> [Task item]
Could you transcribe every record below exactly as it stands?

> [Records for the task]
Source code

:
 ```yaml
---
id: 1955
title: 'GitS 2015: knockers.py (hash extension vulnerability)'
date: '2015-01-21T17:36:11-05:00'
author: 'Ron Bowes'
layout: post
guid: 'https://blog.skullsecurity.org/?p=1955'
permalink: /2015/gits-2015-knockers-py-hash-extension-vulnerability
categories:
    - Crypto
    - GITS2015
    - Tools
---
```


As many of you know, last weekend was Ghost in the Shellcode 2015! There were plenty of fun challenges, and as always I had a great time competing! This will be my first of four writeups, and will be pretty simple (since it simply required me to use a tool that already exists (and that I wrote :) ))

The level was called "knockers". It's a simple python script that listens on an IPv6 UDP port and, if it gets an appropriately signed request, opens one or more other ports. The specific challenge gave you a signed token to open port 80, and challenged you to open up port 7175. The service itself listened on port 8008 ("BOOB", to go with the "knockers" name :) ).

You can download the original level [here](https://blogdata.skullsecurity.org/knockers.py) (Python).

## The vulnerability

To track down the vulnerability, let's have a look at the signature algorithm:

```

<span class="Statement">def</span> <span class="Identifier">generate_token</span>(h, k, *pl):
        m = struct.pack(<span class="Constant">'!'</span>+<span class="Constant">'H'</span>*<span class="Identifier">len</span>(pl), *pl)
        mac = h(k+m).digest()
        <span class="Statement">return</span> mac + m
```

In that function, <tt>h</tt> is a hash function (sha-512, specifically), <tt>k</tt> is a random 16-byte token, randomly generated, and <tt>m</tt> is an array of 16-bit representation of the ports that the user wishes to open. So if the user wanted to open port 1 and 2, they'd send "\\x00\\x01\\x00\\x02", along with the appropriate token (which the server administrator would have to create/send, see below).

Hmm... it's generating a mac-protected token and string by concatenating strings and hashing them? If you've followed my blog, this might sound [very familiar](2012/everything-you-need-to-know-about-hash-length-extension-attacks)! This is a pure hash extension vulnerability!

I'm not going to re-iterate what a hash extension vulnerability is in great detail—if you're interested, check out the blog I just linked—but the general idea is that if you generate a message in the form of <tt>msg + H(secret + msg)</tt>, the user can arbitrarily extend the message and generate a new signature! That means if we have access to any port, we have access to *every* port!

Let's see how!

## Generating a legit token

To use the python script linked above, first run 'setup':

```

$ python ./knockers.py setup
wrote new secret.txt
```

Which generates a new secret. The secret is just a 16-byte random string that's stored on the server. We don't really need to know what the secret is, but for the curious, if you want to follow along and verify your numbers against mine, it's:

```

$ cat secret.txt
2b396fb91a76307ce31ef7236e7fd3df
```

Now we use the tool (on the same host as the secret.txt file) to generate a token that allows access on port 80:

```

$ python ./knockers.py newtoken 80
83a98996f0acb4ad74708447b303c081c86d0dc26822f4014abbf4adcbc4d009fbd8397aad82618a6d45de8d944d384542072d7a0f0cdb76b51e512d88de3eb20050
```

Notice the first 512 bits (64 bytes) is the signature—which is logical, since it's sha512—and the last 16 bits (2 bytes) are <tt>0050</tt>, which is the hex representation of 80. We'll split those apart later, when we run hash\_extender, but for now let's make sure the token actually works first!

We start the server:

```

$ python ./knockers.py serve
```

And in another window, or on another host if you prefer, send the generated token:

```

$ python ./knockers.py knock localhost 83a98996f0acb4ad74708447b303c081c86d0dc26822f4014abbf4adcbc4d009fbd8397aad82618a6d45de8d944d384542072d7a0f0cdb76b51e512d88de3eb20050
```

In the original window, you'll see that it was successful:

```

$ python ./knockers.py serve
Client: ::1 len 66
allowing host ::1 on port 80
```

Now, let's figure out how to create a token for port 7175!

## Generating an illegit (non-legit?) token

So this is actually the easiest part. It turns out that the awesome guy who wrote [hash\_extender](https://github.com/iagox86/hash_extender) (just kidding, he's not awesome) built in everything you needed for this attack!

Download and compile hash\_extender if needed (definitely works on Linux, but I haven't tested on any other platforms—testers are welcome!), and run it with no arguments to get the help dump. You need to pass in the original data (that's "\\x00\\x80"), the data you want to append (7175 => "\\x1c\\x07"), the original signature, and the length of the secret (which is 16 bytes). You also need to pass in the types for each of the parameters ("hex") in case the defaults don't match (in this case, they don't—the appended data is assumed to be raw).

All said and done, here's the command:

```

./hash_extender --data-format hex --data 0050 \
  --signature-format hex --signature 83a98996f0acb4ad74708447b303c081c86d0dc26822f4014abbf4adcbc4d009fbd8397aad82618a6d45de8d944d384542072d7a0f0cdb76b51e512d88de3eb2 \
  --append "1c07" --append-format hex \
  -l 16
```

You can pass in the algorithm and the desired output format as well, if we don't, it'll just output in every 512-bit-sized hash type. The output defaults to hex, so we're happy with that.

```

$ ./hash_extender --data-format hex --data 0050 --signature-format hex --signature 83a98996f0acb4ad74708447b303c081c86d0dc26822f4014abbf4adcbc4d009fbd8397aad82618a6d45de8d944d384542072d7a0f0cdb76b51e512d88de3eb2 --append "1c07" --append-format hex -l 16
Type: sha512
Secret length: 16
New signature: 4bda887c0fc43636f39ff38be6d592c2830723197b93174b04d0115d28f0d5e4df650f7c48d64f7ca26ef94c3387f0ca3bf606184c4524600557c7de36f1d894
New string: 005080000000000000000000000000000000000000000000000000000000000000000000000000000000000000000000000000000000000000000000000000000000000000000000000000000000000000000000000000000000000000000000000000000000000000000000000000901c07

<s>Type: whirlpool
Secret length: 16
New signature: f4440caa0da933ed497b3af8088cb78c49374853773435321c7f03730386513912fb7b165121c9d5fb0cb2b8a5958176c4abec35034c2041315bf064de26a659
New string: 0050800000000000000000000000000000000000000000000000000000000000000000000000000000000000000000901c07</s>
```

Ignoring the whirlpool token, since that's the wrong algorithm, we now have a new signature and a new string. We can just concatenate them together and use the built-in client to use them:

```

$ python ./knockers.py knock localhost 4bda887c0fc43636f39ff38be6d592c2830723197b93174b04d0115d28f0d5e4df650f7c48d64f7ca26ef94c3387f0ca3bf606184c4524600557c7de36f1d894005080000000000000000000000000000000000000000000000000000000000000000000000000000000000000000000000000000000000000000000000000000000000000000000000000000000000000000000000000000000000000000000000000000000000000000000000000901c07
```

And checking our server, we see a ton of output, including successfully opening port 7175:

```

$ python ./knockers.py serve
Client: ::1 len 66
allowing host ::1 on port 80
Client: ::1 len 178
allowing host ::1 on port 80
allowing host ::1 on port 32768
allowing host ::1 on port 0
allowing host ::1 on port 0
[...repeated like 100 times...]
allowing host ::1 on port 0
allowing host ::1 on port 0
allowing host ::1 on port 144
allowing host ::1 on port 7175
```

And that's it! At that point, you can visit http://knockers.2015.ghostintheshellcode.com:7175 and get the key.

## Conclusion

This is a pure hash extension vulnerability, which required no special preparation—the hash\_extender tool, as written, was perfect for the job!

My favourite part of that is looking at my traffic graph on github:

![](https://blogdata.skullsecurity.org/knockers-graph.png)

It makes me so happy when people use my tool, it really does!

> [Result of this task]
Source code

:
 ```yaml
---
id: 1955
title: 'GitS 2015: knockers.py (hash extension vulnerability)'
date: '2015-01-21T17:36:11-05:00'
author: 'Ron Bowes'
layout: post
guid: 'https://blog.skullsecurity.org/?p=1955'
permalink: /2015/gits-2015-knockers-py-hash-extension-vulnerability
categories:
    - Crypto
    - GITS2015
    - Tools
---
```


As many of you know, last weekend was Ghost in the Shellcode 2015! There were plenty of fun challenges, and as always I had a great time competing! This will be my first of four writeups, and will be pretty simple (since it simply required me to use a tool that already exists (and that I wrote :) ))

The level was called "knockers". It's a simple python script that listens on an IPv6 UDP port and, if it gets an appropriately signed request, opens one or more other ports. The specific challenge gave you a signed token to open port 80, and challenged you to open up port 7175. The service itself listened on port 8008 ("BOOB", to go with the "knockers" name :) ).

You can download the original level [here](https://blogdata.skullsecurity.org/knockers.py) (Python).

## The vulnerability

To track down the vulnerability, let's have a look at the signature algorithm:

```

<span class="Statement">def</span> <span class="Identifier">generate_token</span>(h, k, *pl):
        m = struct.pack(<span class="Constant">'!'</span>+<span class="Constant">'H'</span>*<span class="Identifier">len</span>(pl), *pl)
        mac = h(k+m).digest()
        <span class="Statement">return</span> mac + m
```

In that function, <tt>h</tt> is a hash function (sha-512, specifically), <tt>k</tt> is a random 16-byte token, randomly generated, and <tt>m</tt> is an array of 16-bit representation of the ports that the user wishes to open. So if the user wanted to open port 1 and 2, they'd send "\\x00\\x01\\x00\\x02", along with the appropriate token (which the server administrator would have to create/send, see below).

Hmm... it's generating a mac-protected token and string by concatenating strings and hashing them? If you've followed my blog, this might sound [very familiar](2012/everything-you-need-to-know-about-hash-length-extension-attacks)! This is a pure hash extension vulnerability!

I'm not going to re-iterate what a hash extension vulnerability is in great detail—if you're interested, check out the blog I just linked—but the general idea is that if you generate a message in the form of <tt>msg + H(secret + msg)</tt>, the user can arbitrarily extend the message and generate a new signature! That means if we have access to any port, we have access to *every* port!

Let's see how!

## Generating a legit token

To use the python script linked above, first run 'setup':

```

$ python ./knockers.py setup
wrote new secret.txt
```

Which generates a new secret. The secret is just a 16-byte random string that's stored on the server. We don't really need to know what the secret is, but for the curious, if you want to follow along and verify your numbers against mine, it's:

```

$ cat secret.txt
2b396fb91a76307ce31ef7236e7fd3df
```

Now we use the tool (on the same host as the secret.txt file) to generate a token that allows access on port 80:

```

$ python ./knockers.py newtoken 80
83a98996f0acb4ad74708447b303c081c86d0dc26822f4014abbf4adcbc4d009fbd8397aad82618a6d45de8d944d384542072d7a0f0cdb76b51e512d88de3eb20050
```

Notice the first 512 bits (64 bytes) is the signature—which is logical, since it's sha512—and the last 16 bits (2 bytes) are <tt>0050</tt>, which is the hex representation of 80. We'll split those apart later, when we run hash\_extender, but for now let's make sure the token actually works first!

We start the server:

```

$ python ./knockers.py serve
```

And in another window, or on another host if you prefer, send the generated token:

```

$ python ./knockers.py knock localhost 83a98996f0acb4ad74708447b303c081c86d0dc26822f4014abbf4adcbc4d009fbd8397aad82618a6d45de8d944d384542072d7a0f0cdb76b51e512d88de3eb20050
```

In the original window, you'll see that it was successful:

```

$ python ./knockers.py serve
Client: ::1 len 66
allowing host ::1 on port 80
```

Now, let's figure out how to create a token for port 7175!

## Generating an illegit (non-legit?) token

So this is actually the easiest part. It turns out that the awesome guy who wrote [hash\_extender](https://github.com/iagox86/hash_extender) (just kidding, he's not awesome) built in everything you needed for this attack!

Download and compile hash\_extender if needed (definitely works on Linux, but I haven't tested on any other platforms—testers are welcome!), and run it with no arguments to get the help dump. You need to pass in the original data (that's "\\x00\\x80"), the data you want to append (7175 => "\\x1c\\x07"), the original signature, and the length of the secret (which is 16 bytes). You also need to pass in the types for each of the parameters ("hex") in case the defaults don't match (in this case, they don't—the appended data is assumed to be raw).

All said and done, here's the command:

```

./hash_extender --data-format hex --data 0050 \
  --signature-format hex --signature 83a98996f0acb4ad74708447b303c081c86d0dc26822f4014abbf4adcbc4d009fbd8397aad82618a6d45de8d944d384542072d7a0f0cdb76b51e512d88de3eb2 \
  --append "1c07" --append-format hex \
  -l 16
```

You can pass in the algorithm and the desired output format as well, if we don't, it'll just output in every 512-bit-sized hash type. The output defaults to hex, so we're happy with that.

```

$ ./hash_extender --data-format hex --data 0050 --signature-format hex --signature 83a98996f0acb4ad74708447b303c081c86d0dc26822f4014abbf4adcbc4d009fbd8397aad82618a6d45de8d944d384542072d7a0f0cdb76b51e512d88de3eb2 --append "1c07" --append-format hex -l 16
Type: sha512
Secret length: 16
New signature: 4bda887c0fc43636f39ff38be6d592c2830723197b93174b04d0115d28f0d5e4df650f7c48d64f7ca26ef94c3387f0ca3bf606184c4524600557c7de36f1d894
New string: 005080000000000000000000000000000000000000000000000000000000000000000000000000000000000000000000000000000000000000000000000000000000000000000000000000000000000000000000000000000000000000000000000000000000000000000000000000901c07

<s>Type: whirlpool
Secret length: 16
New signature: f4440caa0da933ed497b3af8088cb78c49374853773435321c7f03730386513912fb7b165121c9d5fb0cb2b8a5958176c4abec35034c2041315bf064de26a659
New string: 0050800000000000000000000000000000000000000000000000000000000000000000000000000000000000000000901c07</s>
```

Ignoring the whirlpool token, since that's the wrong algorithm, we now have a new signature and a new string. We can just concatenate them together and use the built-in client to use them:

```

$ python ./knockers.py knock localhost 4bda887c0fc43636f39ff38be6d592c2830723197b93174b04d0115d28f0d5e4df650f7c48d64f7ca26ef94c3387f0ca3bf606184c4524600557c7de36f1d894005080000000000000000000000000000000000000000000000000000000000000000000000000000000000000000000000000000000000000000000000000000000000000000000000000000000000000000000000000000000000000000000000000000000000000000000000000901c07
```

And checking our server, we see a ton of output, including successfully opening port 7175:

```

$ python ./knockers.py serve
Client: ::1 len 66
allowing host ::1 on port 80
Client: ::1 len 178
allowing host ::1 on port 80
allowing host ::1 on port 32768
allowing host ::1 on port 0
allowing host ::1 on port 0
[...repeated like 100 times...]
allowing host ::1 on port 0
allowing host ::1 on port 0
allowing host ::1 on port 144
allowing host ::1 on port 7175
```

And that's it! At that point, you can visit http://knockers.2015.ghostintheshellcode.com:7175 and get the key.

## Conclusion

This is a pure hash extension vulnerability, which required no special preparation—the hash\_extender tool, as written, was perfect for the job!

My favourite part of that is looking at my traffic graph on github:

![](https://blogdata.skullsecurity.org/knockers-graph.png)

It makes me so happy when people use my tool, it really does!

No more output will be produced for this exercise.